**EXERCISE:**
Search the material for the word "cassandra" and copy every line in which it occurs.

++++ DATA IN THIS EXERCISE ++++

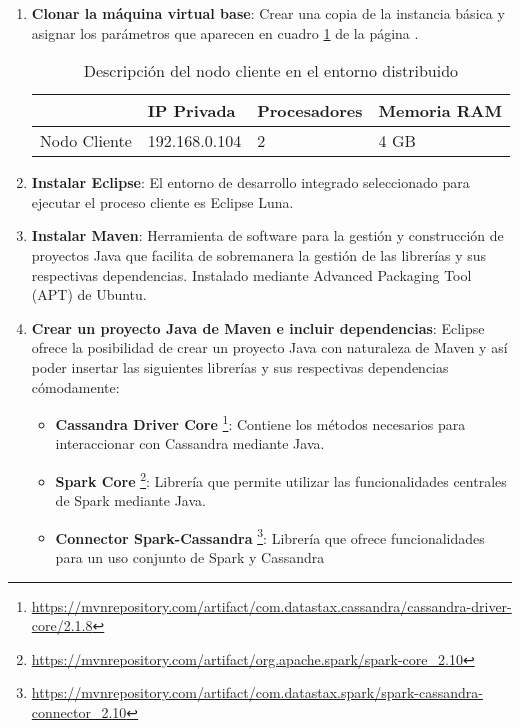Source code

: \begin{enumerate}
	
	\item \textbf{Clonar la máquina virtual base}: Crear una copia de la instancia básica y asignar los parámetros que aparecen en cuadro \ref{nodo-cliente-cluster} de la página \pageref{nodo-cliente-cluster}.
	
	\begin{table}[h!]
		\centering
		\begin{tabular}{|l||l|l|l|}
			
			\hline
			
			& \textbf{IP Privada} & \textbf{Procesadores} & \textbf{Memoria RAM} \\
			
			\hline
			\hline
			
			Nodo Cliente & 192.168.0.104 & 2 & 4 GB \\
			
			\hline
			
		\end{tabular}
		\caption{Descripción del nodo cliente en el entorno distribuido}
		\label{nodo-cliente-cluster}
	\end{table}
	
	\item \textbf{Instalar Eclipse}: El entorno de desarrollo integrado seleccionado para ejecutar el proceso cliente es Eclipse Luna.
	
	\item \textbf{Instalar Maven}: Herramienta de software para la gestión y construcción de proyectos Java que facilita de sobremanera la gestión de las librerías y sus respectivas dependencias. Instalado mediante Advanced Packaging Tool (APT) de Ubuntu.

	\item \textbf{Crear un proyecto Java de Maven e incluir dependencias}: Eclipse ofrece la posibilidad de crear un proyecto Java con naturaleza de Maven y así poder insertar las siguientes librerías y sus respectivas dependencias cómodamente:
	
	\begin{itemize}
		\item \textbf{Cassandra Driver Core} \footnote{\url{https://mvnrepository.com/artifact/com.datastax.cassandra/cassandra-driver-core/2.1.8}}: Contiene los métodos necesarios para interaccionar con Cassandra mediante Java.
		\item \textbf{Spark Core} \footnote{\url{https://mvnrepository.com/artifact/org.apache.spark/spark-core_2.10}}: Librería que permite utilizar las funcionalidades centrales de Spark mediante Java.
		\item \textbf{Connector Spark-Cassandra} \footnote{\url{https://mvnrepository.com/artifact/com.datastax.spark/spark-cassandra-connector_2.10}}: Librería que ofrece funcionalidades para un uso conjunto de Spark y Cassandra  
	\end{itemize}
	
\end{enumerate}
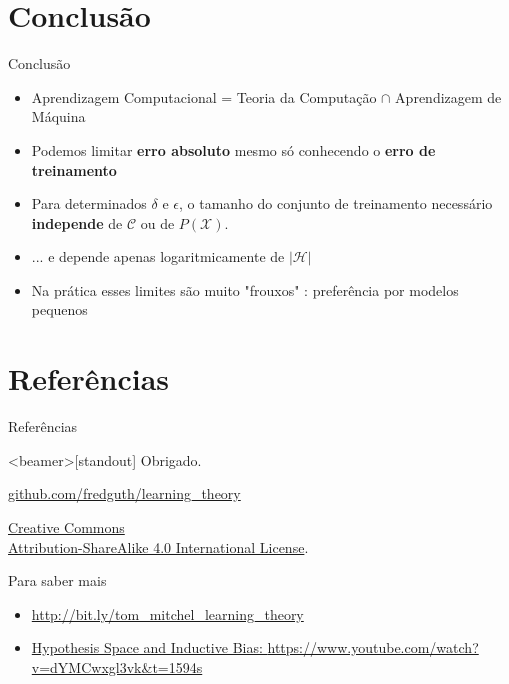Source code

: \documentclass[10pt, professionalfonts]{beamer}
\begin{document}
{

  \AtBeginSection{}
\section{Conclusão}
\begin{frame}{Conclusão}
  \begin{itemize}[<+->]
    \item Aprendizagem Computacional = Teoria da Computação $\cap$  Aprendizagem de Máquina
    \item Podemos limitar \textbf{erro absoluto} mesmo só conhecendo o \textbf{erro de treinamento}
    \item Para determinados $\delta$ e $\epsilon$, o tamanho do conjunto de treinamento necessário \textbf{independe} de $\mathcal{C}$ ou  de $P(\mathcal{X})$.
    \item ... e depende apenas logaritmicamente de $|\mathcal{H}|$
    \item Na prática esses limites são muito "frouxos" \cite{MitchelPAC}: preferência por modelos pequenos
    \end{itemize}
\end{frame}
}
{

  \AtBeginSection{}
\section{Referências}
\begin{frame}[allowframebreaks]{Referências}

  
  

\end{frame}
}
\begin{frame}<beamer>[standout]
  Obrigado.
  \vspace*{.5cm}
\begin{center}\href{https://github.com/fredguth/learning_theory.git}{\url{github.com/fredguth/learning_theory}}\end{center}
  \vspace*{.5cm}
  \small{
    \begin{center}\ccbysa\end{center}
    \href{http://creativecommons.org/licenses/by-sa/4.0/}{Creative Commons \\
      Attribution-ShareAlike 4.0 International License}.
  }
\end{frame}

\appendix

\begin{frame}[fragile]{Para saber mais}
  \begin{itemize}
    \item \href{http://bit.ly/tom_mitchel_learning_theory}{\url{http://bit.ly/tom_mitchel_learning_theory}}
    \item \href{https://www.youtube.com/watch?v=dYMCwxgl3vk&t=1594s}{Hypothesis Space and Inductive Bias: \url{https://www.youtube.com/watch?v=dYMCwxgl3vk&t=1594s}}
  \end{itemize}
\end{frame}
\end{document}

++++
++++ DATA IN THIS EXERCISE ++++

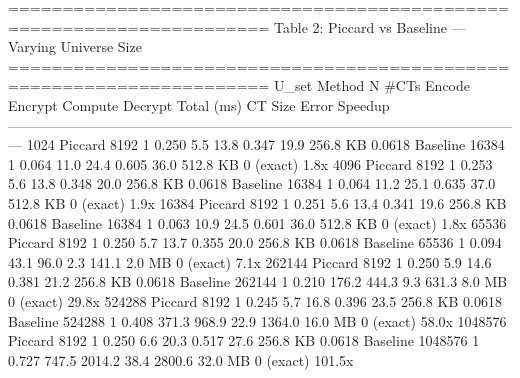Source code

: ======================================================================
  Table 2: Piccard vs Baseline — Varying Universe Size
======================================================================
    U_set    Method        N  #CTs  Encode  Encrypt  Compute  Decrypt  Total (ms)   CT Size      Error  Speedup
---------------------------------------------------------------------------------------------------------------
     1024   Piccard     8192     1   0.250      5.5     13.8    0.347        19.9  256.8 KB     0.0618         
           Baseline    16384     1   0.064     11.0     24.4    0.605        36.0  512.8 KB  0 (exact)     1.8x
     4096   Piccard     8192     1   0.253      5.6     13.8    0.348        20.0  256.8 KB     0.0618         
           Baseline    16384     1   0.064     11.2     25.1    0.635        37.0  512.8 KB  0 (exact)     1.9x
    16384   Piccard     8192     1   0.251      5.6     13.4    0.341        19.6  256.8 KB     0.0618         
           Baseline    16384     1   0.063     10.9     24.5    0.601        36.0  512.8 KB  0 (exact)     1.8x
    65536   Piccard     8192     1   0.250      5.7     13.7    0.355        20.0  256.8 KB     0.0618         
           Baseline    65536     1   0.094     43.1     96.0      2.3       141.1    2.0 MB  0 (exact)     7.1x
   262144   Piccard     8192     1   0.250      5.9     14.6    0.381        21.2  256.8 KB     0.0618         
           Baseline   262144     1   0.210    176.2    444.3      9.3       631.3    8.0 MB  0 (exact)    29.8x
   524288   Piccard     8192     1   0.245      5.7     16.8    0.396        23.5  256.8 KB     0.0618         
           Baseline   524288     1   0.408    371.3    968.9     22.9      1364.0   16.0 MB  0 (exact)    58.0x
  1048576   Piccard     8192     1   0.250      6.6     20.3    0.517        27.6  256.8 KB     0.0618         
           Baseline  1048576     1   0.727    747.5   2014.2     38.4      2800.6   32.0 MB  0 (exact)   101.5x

++++

**SOLVED PROBLEM:**
		\item \textbf{Cassandra Driver Core} \footnote{\url{https://mvnrepository.com/artifact/com.datastax.cassandra/cassandra-driver-core/2.1.8}}: Contiene los métodos necesarios para interaccionar con Cassandra mediante Java.
		\item \textbf{Connector Spark-Cassandra} \footnote{\url{https://mvnrepository.com/artifact/com.datastax.spark/spark-cassandra-connector_2.10}}: Librería que ofrece funcionalidades para un uso conjunto de Spark y Cassandra  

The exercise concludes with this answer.